UNIVERSIDAD INDUSTRIAL DE SANTANDER

MATRICES

An matrix is a set of items of any nature, but in general,

numbers are usually arranged in rows and columns.

Order matrix is called "m × n" to a set of elements Ɑij

rectangular arranged in m rows and n columns.

TYPES OF MATRICESTYPES OF MATRIX DEFINITION EXAMPLE

ROW That matrix has a single row,

with order 1 × n

COLUMN That matrix has a single column,

and its order m × 1

RECTANGULAR That array that has different

number of rows and columns, and

its order m × n,

TRANSPOSE Given a matrix A, is called the

transpose of the matrix A is

obtained by changing orderly

rows of columns.

Is represented by AT or AT

OPPOSITE The opposite of a given matrix is

the result of replacing each

element by its opposite. The

opposite of A is-A.

SQUARE That parent has an equal number

of rows and columns, m = n,

saying that the matrix is of order

n.

Main diagonal: are the elements

Ɑ11, Ɑ22, ..., Ɑnn

Secondary Diagonal: Ɑij are the

elements to Ɑij , i + j = n +1

Trace of a square matrix is: the

sum of main diagonal elements of

tr A.

TYPES OF MATRICES

TYPES OF MATRIX DEFINITION EXAMPLES

SYMMETRICAL It is a square matrix equals its

transpose.

A = At, Ɑij = Ɑji

IDENTICAL Es una matriz cuadrada que tiene

todos sus elementos nulos excepto los

de la diagonal principal que son

iguales a 1. Tambien se denomina

matriz unidad.

REVERSE We say that a square matrix has an

inverse, A-1 if it is verified that:

A · A-1 = A-1 ° A = I

TRIANGULAR It is a square matrix that has all the

elements above (below) the main

diagonal to zero.

OPERATIONS WITH MATRICES

SUM:The sum of two matrices of the same size (equidimensional)

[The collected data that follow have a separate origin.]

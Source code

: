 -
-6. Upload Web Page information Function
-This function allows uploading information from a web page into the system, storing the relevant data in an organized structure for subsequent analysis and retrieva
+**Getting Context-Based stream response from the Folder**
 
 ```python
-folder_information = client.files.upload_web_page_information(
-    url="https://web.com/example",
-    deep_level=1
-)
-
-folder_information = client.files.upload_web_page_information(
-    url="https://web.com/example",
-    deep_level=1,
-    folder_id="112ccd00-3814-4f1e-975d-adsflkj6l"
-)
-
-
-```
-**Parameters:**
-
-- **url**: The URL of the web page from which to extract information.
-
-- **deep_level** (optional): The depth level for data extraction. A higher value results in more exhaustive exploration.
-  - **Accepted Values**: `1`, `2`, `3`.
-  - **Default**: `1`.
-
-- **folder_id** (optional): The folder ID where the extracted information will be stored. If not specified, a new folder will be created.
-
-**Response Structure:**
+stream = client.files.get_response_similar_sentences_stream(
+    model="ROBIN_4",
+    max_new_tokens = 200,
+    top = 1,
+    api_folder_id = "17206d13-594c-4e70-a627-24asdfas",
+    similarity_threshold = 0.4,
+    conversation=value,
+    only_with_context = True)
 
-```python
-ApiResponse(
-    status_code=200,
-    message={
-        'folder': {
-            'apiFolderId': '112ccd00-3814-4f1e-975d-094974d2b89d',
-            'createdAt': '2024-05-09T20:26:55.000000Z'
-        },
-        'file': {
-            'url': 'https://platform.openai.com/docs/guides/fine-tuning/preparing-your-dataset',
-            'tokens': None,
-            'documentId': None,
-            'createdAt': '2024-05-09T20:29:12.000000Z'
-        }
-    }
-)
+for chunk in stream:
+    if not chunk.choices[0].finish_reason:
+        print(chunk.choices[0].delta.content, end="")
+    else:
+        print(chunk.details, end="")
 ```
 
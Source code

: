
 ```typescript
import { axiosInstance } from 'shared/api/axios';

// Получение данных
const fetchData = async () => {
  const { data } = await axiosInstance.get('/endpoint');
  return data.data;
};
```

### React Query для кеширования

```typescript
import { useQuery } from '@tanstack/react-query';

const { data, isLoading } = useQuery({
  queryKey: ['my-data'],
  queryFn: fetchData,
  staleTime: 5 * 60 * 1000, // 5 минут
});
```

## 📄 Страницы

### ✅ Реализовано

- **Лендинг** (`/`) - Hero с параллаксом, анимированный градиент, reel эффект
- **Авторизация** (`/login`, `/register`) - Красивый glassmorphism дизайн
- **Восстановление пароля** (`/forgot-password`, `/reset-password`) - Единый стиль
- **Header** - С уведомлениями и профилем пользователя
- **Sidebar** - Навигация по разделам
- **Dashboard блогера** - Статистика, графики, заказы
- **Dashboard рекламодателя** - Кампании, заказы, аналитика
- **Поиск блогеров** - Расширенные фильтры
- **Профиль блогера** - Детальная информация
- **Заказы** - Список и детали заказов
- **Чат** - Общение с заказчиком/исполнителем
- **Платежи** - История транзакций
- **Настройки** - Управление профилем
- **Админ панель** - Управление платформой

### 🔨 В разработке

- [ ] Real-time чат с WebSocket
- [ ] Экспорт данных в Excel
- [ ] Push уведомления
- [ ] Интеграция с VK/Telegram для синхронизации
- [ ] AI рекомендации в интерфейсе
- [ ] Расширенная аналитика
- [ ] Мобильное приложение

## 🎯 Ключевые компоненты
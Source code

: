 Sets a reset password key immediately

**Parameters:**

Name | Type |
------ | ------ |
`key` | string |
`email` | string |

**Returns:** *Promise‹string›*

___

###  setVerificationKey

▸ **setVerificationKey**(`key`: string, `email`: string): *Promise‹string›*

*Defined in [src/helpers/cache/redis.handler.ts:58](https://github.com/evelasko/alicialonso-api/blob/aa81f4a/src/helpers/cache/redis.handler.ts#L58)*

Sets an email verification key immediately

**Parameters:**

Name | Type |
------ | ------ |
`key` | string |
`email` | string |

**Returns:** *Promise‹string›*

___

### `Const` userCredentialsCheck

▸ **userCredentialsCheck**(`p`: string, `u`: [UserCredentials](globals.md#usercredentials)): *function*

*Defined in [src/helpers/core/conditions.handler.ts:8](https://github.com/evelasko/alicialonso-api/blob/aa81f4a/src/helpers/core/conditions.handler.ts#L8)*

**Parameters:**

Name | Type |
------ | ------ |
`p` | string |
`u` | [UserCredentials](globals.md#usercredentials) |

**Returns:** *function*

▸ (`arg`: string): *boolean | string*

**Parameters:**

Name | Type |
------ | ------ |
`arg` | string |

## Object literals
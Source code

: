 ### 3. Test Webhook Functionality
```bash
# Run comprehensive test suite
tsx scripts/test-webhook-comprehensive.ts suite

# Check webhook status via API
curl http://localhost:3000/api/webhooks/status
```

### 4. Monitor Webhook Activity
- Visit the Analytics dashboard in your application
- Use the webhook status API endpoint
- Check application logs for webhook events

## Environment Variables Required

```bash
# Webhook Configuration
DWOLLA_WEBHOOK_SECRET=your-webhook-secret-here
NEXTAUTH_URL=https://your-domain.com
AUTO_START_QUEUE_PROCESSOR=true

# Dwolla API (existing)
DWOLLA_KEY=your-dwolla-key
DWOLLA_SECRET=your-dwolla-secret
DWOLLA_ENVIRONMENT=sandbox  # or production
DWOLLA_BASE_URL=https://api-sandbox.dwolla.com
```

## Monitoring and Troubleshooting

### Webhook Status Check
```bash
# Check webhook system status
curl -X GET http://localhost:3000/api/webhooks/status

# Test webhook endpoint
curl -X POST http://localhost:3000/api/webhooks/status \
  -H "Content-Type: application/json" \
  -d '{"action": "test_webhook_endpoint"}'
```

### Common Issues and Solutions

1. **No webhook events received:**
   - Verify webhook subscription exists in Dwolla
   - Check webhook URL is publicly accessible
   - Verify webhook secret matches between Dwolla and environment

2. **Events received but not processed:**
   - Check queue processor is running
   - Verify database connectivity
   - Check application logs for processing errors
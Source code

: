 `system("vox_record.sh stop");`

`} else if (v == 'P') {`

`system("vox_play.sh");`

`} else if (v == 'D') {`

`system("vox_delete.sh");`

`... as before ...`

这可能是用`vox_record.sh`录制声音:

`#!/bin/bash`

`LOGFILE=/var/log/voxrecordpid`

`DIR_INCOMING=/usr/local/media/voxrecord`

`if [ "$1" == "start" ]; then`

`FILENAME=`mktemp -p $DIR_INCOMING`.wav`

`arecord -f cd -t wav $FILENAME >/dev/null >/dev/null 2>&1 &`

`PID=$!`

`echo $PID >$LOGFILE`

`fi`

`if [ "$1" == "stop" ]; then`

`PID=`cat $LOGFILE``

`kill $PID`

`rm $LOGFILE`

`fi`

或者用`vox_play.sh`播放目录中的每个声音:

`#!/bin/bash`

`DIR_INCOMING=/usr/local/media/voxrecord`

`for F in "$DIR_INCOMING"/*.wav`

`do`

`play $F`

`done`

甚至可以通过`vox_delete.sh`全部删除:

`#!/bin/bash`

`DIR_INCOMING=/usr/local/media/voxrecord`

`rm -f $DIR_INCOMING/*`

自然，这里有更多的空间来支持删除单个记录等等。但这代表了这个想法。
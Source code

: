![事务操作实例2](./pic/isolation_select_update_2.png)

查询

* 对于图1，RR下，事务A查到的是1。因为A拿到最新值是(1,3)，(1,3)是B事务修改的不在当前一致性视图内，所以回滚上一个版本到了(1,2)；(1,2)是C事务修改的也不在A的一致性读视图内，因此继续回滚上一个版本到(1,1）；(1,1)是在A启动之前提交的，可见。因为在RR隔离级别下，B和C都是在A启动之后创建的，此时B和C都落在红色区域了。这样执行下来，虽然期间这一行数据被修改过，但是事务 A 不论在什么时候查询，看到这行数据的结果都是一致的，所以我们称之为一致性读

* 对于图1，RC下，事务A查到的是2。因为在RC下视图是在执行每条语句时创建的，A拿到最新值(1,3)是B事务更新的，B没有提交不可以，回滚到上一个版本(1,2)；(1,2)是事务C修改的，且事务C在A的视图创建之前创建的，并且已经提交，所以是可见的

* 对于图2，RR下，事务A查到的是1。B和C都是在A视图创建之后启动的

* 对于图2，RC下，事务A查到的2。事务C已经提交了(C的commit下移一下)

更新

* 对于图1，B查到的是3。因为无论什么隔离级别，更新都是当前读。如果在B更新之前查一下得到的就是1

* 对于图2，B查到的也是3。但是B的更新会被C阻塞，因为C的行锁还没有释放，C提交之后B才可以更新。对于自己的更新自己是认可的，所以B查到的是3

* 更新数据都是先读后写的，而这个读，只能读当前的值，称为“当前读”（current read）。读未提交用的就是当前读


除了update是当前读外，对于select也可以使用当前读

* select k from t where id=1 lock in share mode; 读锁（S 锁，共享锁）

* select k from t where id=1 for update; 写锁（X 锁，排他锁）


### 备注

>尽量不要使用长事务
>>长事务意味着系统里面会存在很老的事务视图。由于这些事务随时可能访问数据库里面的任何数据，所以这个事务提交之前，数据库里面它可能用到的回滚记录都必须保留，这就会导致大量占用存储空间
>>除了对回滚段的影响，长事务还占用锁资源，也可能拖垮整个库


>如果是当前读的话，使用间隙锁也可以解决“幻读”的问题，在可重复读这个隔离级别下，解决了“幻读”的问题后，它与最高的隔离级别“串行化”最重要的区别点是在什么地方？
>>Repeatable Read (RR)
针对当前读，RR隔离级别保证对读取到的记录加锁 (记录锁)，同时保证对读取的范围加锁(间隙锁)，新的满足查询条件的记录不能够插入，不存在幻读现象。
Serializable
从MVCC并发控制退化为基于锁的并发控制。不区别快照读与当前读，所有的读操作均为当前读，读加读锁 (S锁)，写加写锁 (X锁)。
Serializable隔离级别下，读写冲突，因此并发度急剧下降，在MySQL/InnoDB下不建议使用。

another mat is another matrix

EXAMPLE:

PROPERTIES:

o Associations: A + (B + C) = (A + B) + C

· Commutative: A + B = B + A

· Elem. Neutral: (0m × n zero matrix), 0 + A = A +0 = A

· Elem. symmetric (opposite-matrix A), A + (-A) = (-A) + A = 0

PRODUCT MATRIX

Given two matrices A = (Ɑij) m × n and B = (bij) p × q = p were n=p , the

number of columns in the first matrix equals the number of rows of the

matrix B, is defined A · B product as follows:

EXAMPLE:

INVERSE MATRIX

Inverse matrix is called a square matrix An and represent the A-1, a

matrix that verifies the following property: A-1 ° A = A ° .A-1 = I

PROPERTIES :

BIBLIOGRAPHY

CHAPRA , STEVEN C. Y CANALE, RAYMOND

P. Numerics Mathods for Engineers. McGraw

Hill 2002.

es. Wikipedia. Org/wiki.

SANTAFE, Elkin R. “Elementos básicos de

modelamiento matemático”.

Clases -universidad de Santander año-2009.